Source: National Biodiesel Board

The City of New York has taken another significant step in reducing the region's carbon footprint by passing legislation today that incrementally displaces 20 percent of the heating oil sold within the city with cleaner-burning, sustainable, biodiesel.

The City of New York has taken another significant step in reducing the region's carbon footprint by passing legislation today that incrementally displaces 20 percent of the heating oil sold within the city with cleaner-burning, sustainable, biodiesel.

"New York City is once again setting an example for the rest of the Northeast to follow by ensuring consumers are provided with the nation's cleanest heating oil," said Donnell Rehagen, Chief Operating Officer of the National Biodiesel Board. "Not only does biodiesel dramatically reduce carbon emissions, it reduces other harmful pollutants as well as smog, making New York's air healthier to breathe."

The bill, which was passed today by a 47-3 vote and is expected to be signed by Mayor Bill de Blasio, will increase the amount of biodiesel in heating oil in the City from the current two percent level to five percent October 1, 2017. The blend level then moves to 10 percent in 2025, 15 percent in 2030, and 20 percent in 2034.

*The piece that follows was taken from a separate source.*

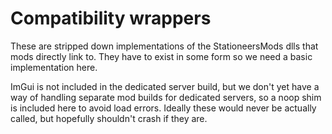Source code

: # Compatibility wrappers

These are stripped down implementations of the StationeersMods dlls that mods directly link to. They have to exist in some form so we need a basic implementation here.

ImGui is not included in the dedicated server build, but we don't yet have a way of handling separate mod builds for dedicated servers, so a noop shim is included here to avoid load errors. Ideally these would never be actually called, but hopefully shouldn't crash if they are.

A wide variety of organizations supported this important effort including the heating oil industry, labor organizations, and environmental stakeholders in the City.

"The New York Oil Heating Association has played a vital and vocal role in advocating for the increased use of Bioheat® fuel," said Rocco Lacertosa, CEO of the New York Heating Oil Association (NYOHA). "We applaud the City Council for passing legislation that will reduce carbon emissions and improve air quality in New York City and we commend our partners in the environmental and labor community for their dedication to this issue. Heating oil in New York City is already, by far, the cleanest heating oil sold anywhere in the United States. The new Bioheat requirement, starting at B5 and eventually going up to B20, is a necessary next step to promote a more sustainable fuel that will reduce our contribution to climate change while enhancing green job creation, encouraging energy independence and supporting local businesses."

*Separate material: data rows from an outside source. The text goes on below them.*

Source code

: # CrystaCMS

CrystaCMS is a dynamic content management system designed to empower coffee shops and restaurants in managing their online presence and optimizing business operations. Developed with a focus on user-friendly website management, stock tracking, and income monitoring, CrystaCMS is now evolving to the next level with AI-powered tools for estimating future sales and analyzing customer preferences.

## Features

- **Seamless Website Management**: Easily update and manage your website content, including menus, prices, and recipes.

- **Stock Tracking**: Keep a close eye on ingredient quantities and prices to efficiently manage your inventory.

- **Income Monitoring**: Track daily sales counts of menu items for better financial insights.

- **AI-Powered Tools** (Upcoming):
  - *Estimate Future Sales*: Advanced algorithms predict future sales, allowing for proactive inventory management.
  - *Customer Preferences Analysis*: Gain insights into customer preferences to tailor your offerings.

It is estimated that the increase from a two percent biodiesel blend to a five percent blend in the City would reduce the emissions equivalent to taking 45,000 cars off the road with the increase to 20 percent the equivalent of removing more than a quarter of a million cars.

Made from an increasingly diverse mix of resources such as soybean oil, recycled cooking oil and animal fats, biodiesel is a renewable, clean-burning diesel replacement fuel. It is the first commercial-scale fuel produced across the U.S. to meet the EPA's definition as an Advanced Biofuel - meaning the EPA has determined that biodiesel reduces greenhouse gas emissions by more than 50 percent when compared with petroleum diesel. 

The heating oil market isn't New York's only experience with biodiesel.

In 2013, New York City planned for their 9,000 diesel-powered municipal fleet vehicles to use biodiesel blends. It began with the Parks Department, which found compliance so easy it soon increased its biodiesel use to B20 in its vehicles. Other departments followed suit, including the Department of Sanitation, which began using biodiesel in all of its fleet vehicles. With Sanitation consuming 80 percent of New York City's fleet fuel, its move to biodiesel has paid dividends. The City has experienced a 19 percent reduction in carbon emissions since 2005, on track to reach an 80 percent reduction by 2050.